• Pilih Jaringan RRI   

RRI News Portal

Budaya dan Wisata

Belajar Bahasa Asing dan Edukasi Cinta Lingkungan Melalui Gerakan English Corner

4 February
17:46 2020
3 Votes (5)

KBRN, Singaraja : Dengan dikembangkannya pariwisata berbasis lingkungan dan budaya, saat ini telah terbentuk gerakan masyarakat English Corner di kawasan Desa Baliaga. Gerakan ini berupaya mengedukasi masyarakat pedesaan agar mau belajar berbahasa asing termasuk didalamnya terdapat berbagai kegiatan dalam upaya pelestarian lingkungan.

Hal tersebut diungkapkan Bupati Buleleng, Putu Agus Suradnyana usai menerima audiensi dari founder dan volunteer English Corner Sidetapa (ECS), terkait dengan perkembangan program English Corner yang ada di Desa Sidetapa-Cempaga-Tigawasa-Pedawa-Banyuseri (SCTPB), Selasa (4/2/2020) pagi di Rumah Jabatan Bupati Buleleng.

Bupati Agus Suradnyana menjelaskan, dengan adanya program english corner akan dapat memberikan manfaat pada bidang pariwisata di desa.

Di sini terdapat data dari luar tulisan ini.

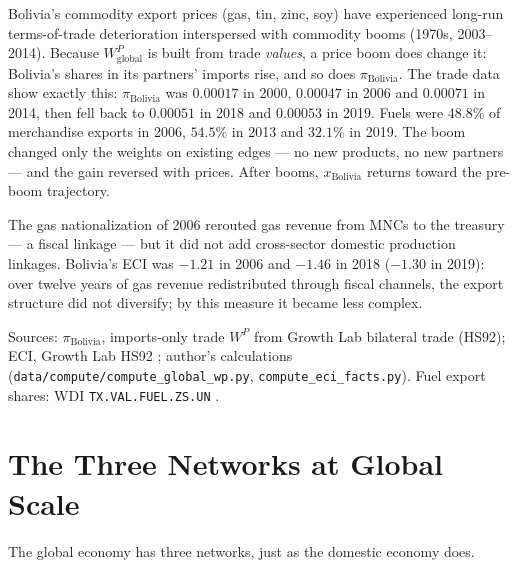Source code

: \documentclass[../structural_economics_book.tex]{subfiles}
\begin{document}
\begin{example}\label{ch16:ex:bot_terms}
Bolivia's commodity export prices (gas, tin, zinc, soy) have experienced long-run terms-of-trade deterioration interspersed with commodity booms (1970s, 2003--2014). Because $W^P_{\text{global}}$ is built from trade \emph{values}, a price boom does change it: Bolivia's shares in its partners' imports rise, and so does $\pi_{\text{Bolivia}}$. The trade data show exactly this: $\pi_{\text{Bolivia}}$ was $0.00017$ in 2000, $0.00047$ in 2006 and $0.00071$ in 2014, then fell back to $0.00051$ in 2018 and $0.00053$ in 2019. Fuels were $48.8\%$ of merchandise exports in 2006, $54.5\%$ in 2013 and $32.1\%$ in 2019. The boom changed only the weights on existing edges --- no new products, no new partners --- and the gain reversed with prices. After booms, $x_{\text{Bolivia}}$ returns toward the pre-boom trajectory.

The gas nationalization of 2006 rerouted gas revenue from MNCs to the treasury --- a fiscal linkage --- but it did not add cross-sector domestic production linkages. Bolivia's ECI was $-1.21$ in 2006 and $-1.46$ in 2018 ($-1.30$ in 2019): over twelve years of gas revenue redistributed through fiscal channels, the export structure did not diversify; by this measure it became less complex.
\par\footnotesize Sources: $\pi_{\text{Bolivia}}$, imports-only trade $W^P$ from Growth Lab bilateral trade (HS92); ECI, Growth Lab HS92 \citep{growthlab2026atlas}; author's calculations (\texttt{data/compute/compute\_global\_wp.py}, \texttt{compute\_eci\_facts.py}). Fuel export shares: WDI \texttt{TX.VAL.FUEL.ZS.UN} \citep{worldbank2026wdi}.
\end{example}


\section{The Three Networks at Global Scale}
\label{ch16:sec:three_global}

The global economy has three networks, just as the domestic economy does.
\end{document}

Menurutnya, selama ini banyak wisatawan yang datang ke Kabupaten Buleleng sengaja mau berkunjung ke desa-desa untuk melihat berbagai kegiatan masyarakat yang ada di desa. Dengan adanya program english corner ini masyarakat dapat berinteraksi secara langsung dengan para wisatawan.

“Para wisatawan ini datang ke desa bukan hanya mengajarkan bahasa inggris, tapi juga edukasi pelestarian lingkungan. Kedatangan wisatawan ini juga guna mempelajari budaya, gamelan, menari bali dan menganyam menggunakan bambu,” ucapnya.

Sesuai dengan apa yang disampaikan para founder, gerakan ini tentunya sangat diapresiasi dan didukung oleh Pemkab Buleleng. Nantinya, ucap Agus Suradnyana, Pemkab Buleleng akan bersinergi dengan para founder dan volunter english corner dalam upaya mengembangkan program english corner ke masing-masing desa di Buleleng.

“Ini bagus untuk edukasi pada masyarakat kita. Gerakan ini akan terus kita dorong. Proud, saya bangga betul dengan aksi mereka terhadap plestarian lingkungan, menanam pohon dan sampah plastik," ungkapnya.

Sementara itu, salah satu founder sekaligus pencetus gerakan english corner, Wayan Ariawan, mengatakan program english corner ini sudah mulai masuk di sejumlah desa di Kabupaten Buleleng. Kini, tercatat sudah terbentuk 36 corner di Buleleng.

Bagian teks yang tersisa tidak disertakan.